1) Anlass für diesen Beitrag sind die
teils recht heftigen Diskussionen, die
seit mehreren Jahren im englischen Sprachraum zu dieser Frage geführt werden, die
nunmehr dort einen Höhepunkt erreichten und zudem auch hierzulande
Einzug gefunden haben.
Der ... hüstl ... historische Jesus? via asiaonourmind.blogspot |
Am 18.12.2014 veröffentlichte die
angesehene US-amerikanische Tageszeitung „The Washington Post“ einen
Artikel des Religionswissenschaftlers Raphael Lataster mit dem Titel
„Did historical Jesus really exist?“ und dem Fazit: „There are
clearly good reasons to doubt Jesus’ historical existence.“
Bereits nach zwei Tagen verzeichnete der Artikel mehr als 5000
Leserkommentare, die jeweils hitzig für Pro und Contra stritten.
Auf dem Sci-log „Natur des
Glaubens“ von Michael Blume erschien am 15.11.2014 ein
Gastbeitrag von Zoran Jovic, in dem die Thesen der Verneiner eines
historischen Jesus recht polemisch zurückgewiesen und diese in die
Nähe von Holocaustleugnern, Ufologen und Zeitfälschungs-Theoretikern
gerückt werden.
Schließlich strahlte der Sender
Phoenix am 21.12.2014 eine Folge von Guido Knopp´s „History Live“
mit dem Titel „Jesus – Mythos und Wahrheit“ aus, in der die
Theologen Annette Merz, Klaus Wengst und Hermann Detering auch über
diese Frage disputierten und sich dabei achtbar schlugen. Besonders
der angenehm sachliche Tonfall der drei Theologen, die jeweils
unterschiedliche Positionen vertraten, ist vorbildlich. Der Mitschnitt der Sendung kann in voller Länge angesehen
werden.
Man könnte vielleicht vermuten, dass
ich - mit meinem rein literarischen Verständnis des
Markusevangeliums - ebenfalls zu der Annahme neige, dass es einen
historischen Jesus gar nicht gegeben hat. Der einzige Grund, warum ich überhaupt einmalig
etwas zu dieser Frage sagen möchte, ist ein in der gesamten
Diskussion meines Erachtens übersehenes Argument. Es läuft darauf
hinaus, dass – selbst wenn man nicht ein einziges Detail aus den
Evangelien als historisch wahr ansieht und wenn man davon ausgeht, dass Paulus keinen irdischen Jesus, sondern einen himmlischen Christus predigte - dennoch ein Anhaltspunkt für
einen historischen Jesus besteht. Der vorliegende Beitrag mag deshalb
vor allem für Historische-Jesus-Skeptiker interessant sein.

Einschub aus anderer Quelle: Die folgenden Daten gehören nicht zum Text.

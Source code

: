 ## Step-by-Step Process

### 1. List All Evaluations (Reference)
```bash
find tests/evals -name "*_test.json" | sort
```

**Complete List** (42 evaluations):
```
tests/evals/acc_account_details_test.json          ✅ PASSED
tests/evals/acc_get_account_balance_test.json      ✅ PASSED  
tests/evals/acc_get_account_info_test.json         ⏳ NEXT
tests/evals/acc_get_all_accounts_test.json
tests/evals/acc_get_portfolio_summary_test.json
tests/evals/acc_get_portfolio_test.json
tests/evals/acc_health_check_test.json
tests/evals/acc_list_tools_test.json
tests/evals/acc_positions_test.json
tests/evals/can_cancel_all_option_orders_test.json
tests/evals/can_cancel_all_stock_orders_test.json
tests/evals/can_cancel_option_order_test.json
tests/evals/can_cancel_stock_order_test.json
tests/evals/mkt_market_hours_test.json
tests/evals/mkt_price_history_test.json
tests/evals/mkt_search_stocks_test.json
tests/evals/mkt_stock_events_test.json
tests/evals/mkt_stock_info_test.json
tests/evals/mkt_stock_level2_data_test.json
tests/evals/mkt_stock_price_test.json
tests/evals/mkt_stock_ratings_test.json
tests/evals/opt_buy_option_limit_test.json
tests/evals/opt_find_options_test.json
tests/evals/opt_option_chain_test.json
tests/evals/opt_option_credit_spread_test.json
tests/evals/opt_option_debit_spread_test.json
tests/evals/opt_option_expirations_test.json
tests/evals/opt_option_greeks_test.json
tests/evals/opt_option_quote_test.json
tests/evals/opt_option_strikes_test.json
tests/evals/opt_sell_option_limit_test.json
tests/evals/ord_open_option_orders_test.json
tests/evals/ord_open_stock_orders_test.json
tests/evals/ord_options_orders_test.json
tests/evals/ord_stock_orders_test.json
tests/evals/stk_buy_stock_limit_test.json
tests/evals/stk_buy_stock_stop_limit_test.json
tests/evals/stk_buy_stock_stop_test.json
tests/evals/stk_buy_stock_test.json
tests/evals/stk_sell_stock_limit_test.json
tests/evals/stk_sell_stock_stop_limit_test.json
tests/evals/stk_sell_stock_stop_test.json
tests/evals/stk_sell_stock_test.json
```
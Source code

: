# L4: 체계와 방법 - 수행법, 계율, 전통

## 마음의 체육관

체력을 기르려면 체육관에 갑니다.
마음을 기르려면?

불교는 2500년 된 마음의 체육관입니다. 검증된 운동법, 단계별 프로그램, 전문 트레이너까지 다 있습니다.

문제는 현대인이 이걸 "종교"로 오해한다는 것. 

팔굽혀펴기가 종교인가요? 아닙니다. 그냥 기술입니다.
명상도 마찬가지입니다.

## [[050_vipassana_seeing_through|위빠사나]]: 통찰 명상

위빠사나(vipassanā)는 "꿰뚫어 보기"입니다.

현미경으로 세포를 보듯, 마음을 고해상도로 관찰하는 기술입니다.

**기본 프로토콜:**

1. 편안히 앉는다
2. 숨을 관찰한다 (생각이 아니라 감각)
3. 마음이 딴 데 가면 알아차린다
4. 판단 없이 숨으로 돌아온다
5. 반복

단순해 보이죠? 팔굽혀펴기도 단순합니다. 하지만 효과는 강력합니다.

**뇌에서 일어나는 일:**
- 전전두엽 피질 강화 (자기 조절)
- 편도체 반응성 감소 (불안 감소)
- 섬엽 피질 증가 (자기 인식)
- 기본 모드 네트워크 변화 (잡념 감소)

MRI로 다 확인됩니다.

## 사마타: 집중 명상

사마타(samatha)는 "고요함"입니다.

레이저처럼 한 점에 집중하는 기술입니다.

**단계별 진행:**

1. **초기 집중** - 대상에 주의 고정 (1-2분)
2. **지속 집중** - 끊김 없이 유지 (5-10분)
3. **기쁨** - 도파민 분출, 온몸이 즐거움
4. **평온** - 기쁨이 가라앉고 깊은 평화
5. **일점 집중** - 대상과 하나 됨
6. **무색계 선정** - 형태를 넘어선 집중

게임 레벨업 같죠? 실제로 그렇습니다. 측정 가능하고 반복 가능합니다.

2) Beginnen möchte ich zunächst mit einer Kritik von Übersetzungen zweier Schriftstellen, nämlich Mk 2,7 (Heilung des Gelähmten) und Mk 4,41 (Sturmstillung):
In der „Neuen Genfer“ lauten Mk
2,6-7: „6 Einige Schriftgelehrte, die dort saßen, lehnten sich
innerlich dagegen auf. 7 'Wie kann dieser Mensch es wagen, so etwas
zu sagen?', dachten sie. 'Das ist ja Gotteslästerung! Niemand kann
Sünden vergeben außer Gott.'“ In gleichem Sinn die
Einheitsübersetzung: „7 Wie kann dieser Mensch so reden?“
In der „Hoffnung für alle" heißt
es für Mk 4,41: „Voller Entsetzen flüsterten die Jünger einander
zu: 'Was ist das für ein Mensch! Selbst Wind und Wellen gehorchen
ihm!'“ Erneut die Einheitsübersetzung: „Was ist das für ein
Mensch, dass ihm sogar der Wind ...“
Der Fehler an diesen Übersetzungen
ist, dass der griechische Grundtext das Wort für „Mensch“
jeweils nicht enthält. Offenbar haben die Übersetzer den Wortlaut
für eine schwache Formulierung von Markus gehalten und sind
„automatisch“ davon ausgegangen, dass ihre eigenmächtige
Ergänzung des Wortes „Mensch“ den in ihren Augen angeblichen Sinn des Verses viel besser wiedergibt. Tatsächlich scheinen mir diese Stellen
für den gegenteiligen Sinn zu sprechen, dass nämlich Markus
zunächst bewusst vermeidet, Jesus als „Mensch“ zu bezeichnen
bzw. von einer der handelnden Personen im Evangelium bezeichnen zu
lassen. Dies geschieht erst gegen Ende des Evangeliums - und zwar
durch Petrus und den römischen Zenturio:
Petrus bei der Verleugnung – Mk 14,71
„Er aber begann zu fluchen und zu schwören: Nicht kenne ich diesen
Menschen von dem ihr redet.“
der römische Zenturio – Mk 15,39:
„Wahrhaftig, dieser der Mensch Sohn Gottes war.“ (Ἀληθῶς
οὗτος ὁ ἄνθρωπος υἱὸς θεοῦ ἦν)
Ἀληθῶς | οὗτος | ὁ | ἄνθρωπος | υἱὸς | θεοῦ | ἦν |
Wahrhaftig | dieser | der | Mensch | Sohn | Gottes | war |
Es sind also im Markusevangelium
lediglich zwei Personen in negativem Kontext, die Jesus als „Mensch“
bezeichnen. Zum einen der verleugnende Petrus und zum anderen der
Henker.
3) Was an Mk 15,39 auffällt, ist die
sperrige Formulierung „dieser (οὗτος) der Mensch“.
In Mk 7,6 findet sich ein
vergleichbarer Fall im dort angeführten Jesaja-“Zitat“ (Jes
29,13): „Οὗτος ὁ λαὸς ...“ „Dieses das Volk (mit
Lippen mich ehrt, aber ihr Herz weit entfernt ist von mir ...)“
Beachtlich ist, dass Markus das
LXX-Jesaja-Zitat nicht korrekt wiedergibt. Denn in der Septuaginta heißt
es nicht „Οὗτος ὁ λαὸς ...“, sondern „ὁ λαὸς
οὗτος“ (das Volk welches …). Es macht den Eindruck, als
habe Markus das Wort „οὗτος“ mit Absicht und zum Zwecke der
Betonung vorangestellt.
Dies lässt sich für alle Stellen im
Markusevangelium zeigen, die das Wort „οὗτος“ enthalten.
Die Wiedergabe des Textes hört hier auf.